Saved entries
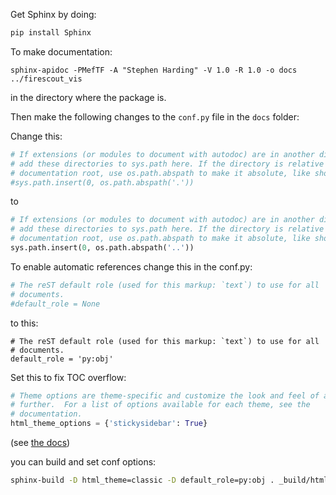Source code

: Get Sphinx by doing:

```bash
pip install Sphinx
```

To make documentation:

```
sphinx-apidoc -PMefTF -A "Stephen Harding" -V 1.0 -R 1.0 -o docs ../firescout_vis
```

in the directory where the package is.

Then make the following changes to the `conf.py` file in the `docs` folder:

Change this:

```python
# If extensions (or modules to document with autodoc) are in another directory,
# add these directories to sys.path here. If the directory is relative to the
# documentation root, use os.path.abspath to make it absolute, like shown here.
#sys.path.insert(0, os.path.abspath('.'))
```

to

```python
# If extensions (or modules to document with autodoc) are in another directory,
# add these directories to sys.path here. If the directory is relative to the
# documentation root, use os.path.abspath to make it absolute, like shown here.
sys.path.insert(0, os.path.abspath('..'))
```

To enable automatic references change this in the conf.py:

```python
# The reST default role (used for this markup: `text`) to use for all
# documents.
#default_role = None
```

to this:

```
# The reST default role (used for this markup: `text`) to use for all
# documents.
default_role = 'py:obj'
```

Set this to fix TOC overflow:

```python
# Theme options are theme-specific and customize the look and feel of a theme
# further.  For a list of options available for each theme, see the
# documentation.
html_theme_options = {'stickysidebar': True}
```

(see [the docs](http://www.sphinx-doc.org/en/1.4.9/markup/inline.html#xref-syntax))

you can build and set conf options:

```bash
sphinx-build -D html_theme=classic -D default_role=py:obj . _build/html
```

> _Action item_: Repeat each record verbatim, pictures excluded.

> _Answer section_:
Source code

: Get Sphinx by doing:

```bash
pip install Sphinx
```

To make documentation:

```
sphinx-apidoc -PMefTF -A "Stephen Harding" -V 1.0 -R 1.0 -o docs ../firescout_vis
```

in the directory where the package is.

Then make the following changes to the `conf.py` file in the `docs` folder:

Change this:

```python
# If extensions (or modules to document with autodoc) are in another directory,
# add these directories to sys.path here. If the directory is relative to the
# documentation root, use os.path.abspath to make it absolute, like shown here.
#sys.path.insert(0, os.path.abspath('.'))
```

to

```python
# If extensions (or modules to document with autodoc) are in another directory,
# add these directories to sys.path here. If the directory is relative to the
# documentation root, use os.path.abspath to make it absolute, like shown here.
sys.path.insert(0, os.path.abspath('..'))
```

To enable automatic references change this in the conf.py:

```python
# The reST default role (used for this markup: `text`) to use for all
# documents.
#default_role = None
```

to this:

```
# The reST default role (used for this markup: `text`) to use for all
# documents.
default_role = 'py:obj'
```

Set this to fix TOC overflow:

```python
# Theme options are theme-specific and customize the look and feel of a theme
# further.  For a list of options available for each theme, see the
# documentation.
html_theme_options = {'stickysidebar': True}
```

(see [the docs](http://www.sphinx-doc.org/en/1.4.9/markup/inline.html#xref-syntax))

you can build and set conf options:

```bash
sphinx-build -D html_theme=classic -D default_role=py:obj . _build/html
```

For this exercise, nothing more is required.